Conocidos los ejemplos de Massachusets y Pensilvania que figuran en el libro de Thomas Paine, los orientales de abril del año trece ( no se sabe cómo, ni porqué) dejaron de lado el modelo oscurantista, por medioeval; y el artículo estupendo de Pensilvania, un tanto verboso; y acuñaron una frase breve, programática, concisa, inigualable. La locución vincula notablemente dos libertades simultáneas la civil y la religiosa. Y de ahí, de ese punto clave, nace la fuerza de lo dicho.

¡Qué hubiera dado José Pedro Varela por conocer esa junta programada, que despeja el sentido de la laicidad!: el Poder del Estado se cuidará de no intervenir en el fuero de la conciencia. El Estado se aparta: ¡A ustedes! como ordena el árbitro de un duelo, cuando el lance empieza. Y en esa soltura y soledad, cada sujeto ejercerá una segunda liberación; será dueño de elegir la fe que quiere. Einstein, el científico moderno más admirable, dice que no tiene religión pero que el Universo no puede haberse creado sin intervención de una inteligencia superior; duda.

Don Pepe Batlle es un buen ejemplo de agnóstico inconforme. Cuando muy joven se creyó poeta y compuso poemas sobre el espíritu y su destino. Recuerdo conversaciones con un jesuita inolvidable, Juan Luis Segundo. El día que nos conocimos me elogiaba a Batlle y la separación entre el Estado y la Iglesia. “Ganaron los dos, cada uno en lo suyo.” Y yo agrego: en ambos campos, debe entronizarse la libertad, que está en la esencia de lo humano.

La cláusula 3 de los orientales, atiende a la percepción profunda de lo que es el otro, cada persona. Otorga a todos la dignidad de cada uno, el despliegue de un espíritu capaz de adueñarse de su tiempo. La libertad civil para gozar la vida y al mismo tiempo la libertad de salir del mundo creyendo, fijado a una fe en toda su extensión imaginable, sea la que sea; basta que la libertad le traiga alivio al condenado a pensar que nació para desaparecer. La esperanza trascendente, solo la pueden ofrecer las humanidades; ellas atenúan la desesperación del desolado sentimiento trágico.

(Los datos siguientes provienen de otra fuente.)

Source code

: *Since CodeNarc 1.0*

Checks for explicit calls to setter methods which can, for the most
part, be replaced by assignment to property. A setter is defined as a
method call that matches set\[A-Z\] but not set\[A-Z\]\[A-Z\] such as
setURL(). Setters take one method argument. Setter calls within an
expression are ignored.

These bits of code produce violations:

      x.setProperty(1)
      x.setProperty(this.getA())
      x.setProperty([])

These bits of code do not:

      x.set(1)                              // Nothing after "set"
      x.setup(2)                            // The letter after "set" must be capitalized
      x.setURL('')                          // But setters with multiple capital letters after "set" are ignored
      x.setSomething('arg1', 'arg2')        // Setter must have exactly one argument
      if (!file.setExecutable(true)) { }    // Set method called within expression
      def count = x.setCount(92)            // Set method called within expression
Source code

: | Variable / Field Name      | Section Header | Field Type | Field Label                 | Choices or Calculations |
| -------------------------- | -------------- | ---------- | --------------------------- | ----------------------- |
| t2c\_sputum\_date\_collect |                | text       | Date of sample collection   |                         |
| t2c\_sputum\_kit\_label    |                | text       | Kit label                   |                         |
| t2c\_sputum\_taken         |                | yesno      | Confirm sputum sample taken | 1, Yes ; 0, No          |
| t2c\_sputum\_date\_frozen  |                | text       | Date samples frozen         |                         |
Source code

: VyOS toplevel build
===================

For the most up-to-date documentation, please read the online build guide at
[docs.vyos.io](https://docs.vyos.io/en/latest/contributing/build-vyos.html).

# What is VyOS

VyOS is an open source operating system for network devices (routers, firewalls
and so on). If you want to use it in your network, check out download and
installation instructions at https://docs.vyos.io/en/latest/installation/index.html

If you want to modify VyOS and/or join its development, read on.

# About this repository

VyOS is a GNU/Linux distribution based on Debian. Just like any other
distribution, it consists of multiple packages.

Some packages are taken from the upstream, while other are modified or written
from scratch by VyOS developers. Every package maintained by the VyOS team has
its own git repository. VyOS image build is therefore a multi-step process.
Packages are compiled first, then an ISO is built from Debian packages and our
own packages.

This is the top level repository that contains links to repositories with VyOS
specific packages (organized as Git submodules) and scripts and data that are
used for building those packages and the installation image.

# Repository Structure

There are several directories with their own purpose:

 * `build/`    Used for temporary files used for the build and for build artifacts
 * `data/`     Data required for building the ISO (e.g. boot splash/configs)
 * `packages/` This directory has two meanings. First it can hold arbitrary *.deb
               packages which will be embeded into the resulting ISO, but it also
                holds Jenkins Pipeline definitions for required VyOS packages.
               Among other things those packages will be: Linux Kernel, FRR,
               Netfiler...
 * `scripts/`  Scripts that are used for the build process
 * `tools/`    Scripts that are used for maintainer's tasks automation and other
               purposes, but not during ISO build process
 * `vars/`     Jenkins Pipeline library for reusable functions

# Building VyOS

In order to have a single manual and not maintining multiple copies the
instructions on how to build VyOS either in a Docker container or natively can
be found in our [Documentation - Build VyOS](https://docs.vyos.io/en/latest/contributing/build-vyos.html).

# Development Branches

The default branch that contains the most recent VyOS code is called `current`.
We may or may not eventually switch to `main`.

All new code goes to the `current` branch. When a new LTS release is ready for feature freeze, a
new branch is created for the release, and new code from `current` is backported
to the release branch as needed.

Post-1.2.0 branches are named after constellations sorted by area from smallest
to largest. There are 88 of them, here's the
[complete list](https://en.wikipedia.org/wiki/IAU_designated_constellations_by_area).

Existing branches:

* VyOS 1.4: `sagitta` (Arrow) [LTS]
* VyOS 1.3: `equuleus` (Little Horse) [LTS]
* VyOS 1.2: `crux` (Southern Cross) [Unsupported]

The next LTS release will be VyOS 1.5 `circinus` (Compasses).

Nietzche se sorprende: el hombre es el único que puede prometer. Y de promesas, vive. La cláusula tercera de las instrucciones es notable porque beneficia la esperanza; repara la soledad ante la nada. Parece traída del cielo; alivia. Tiene hasta el encanto de un último misterio. No se sabrá nunca, quien la inventó. Pero está hecha a favor del entendimiento, en los dos sentidos de la palabra. Es un disolvente de fanáticos, sean ateos o creyentes. Está en contra de una de las lacras, de la cual no puede librarse el mundo: los cazadores de brujas, los fundamentalistas, los ideologizados clavados en su vieja idea.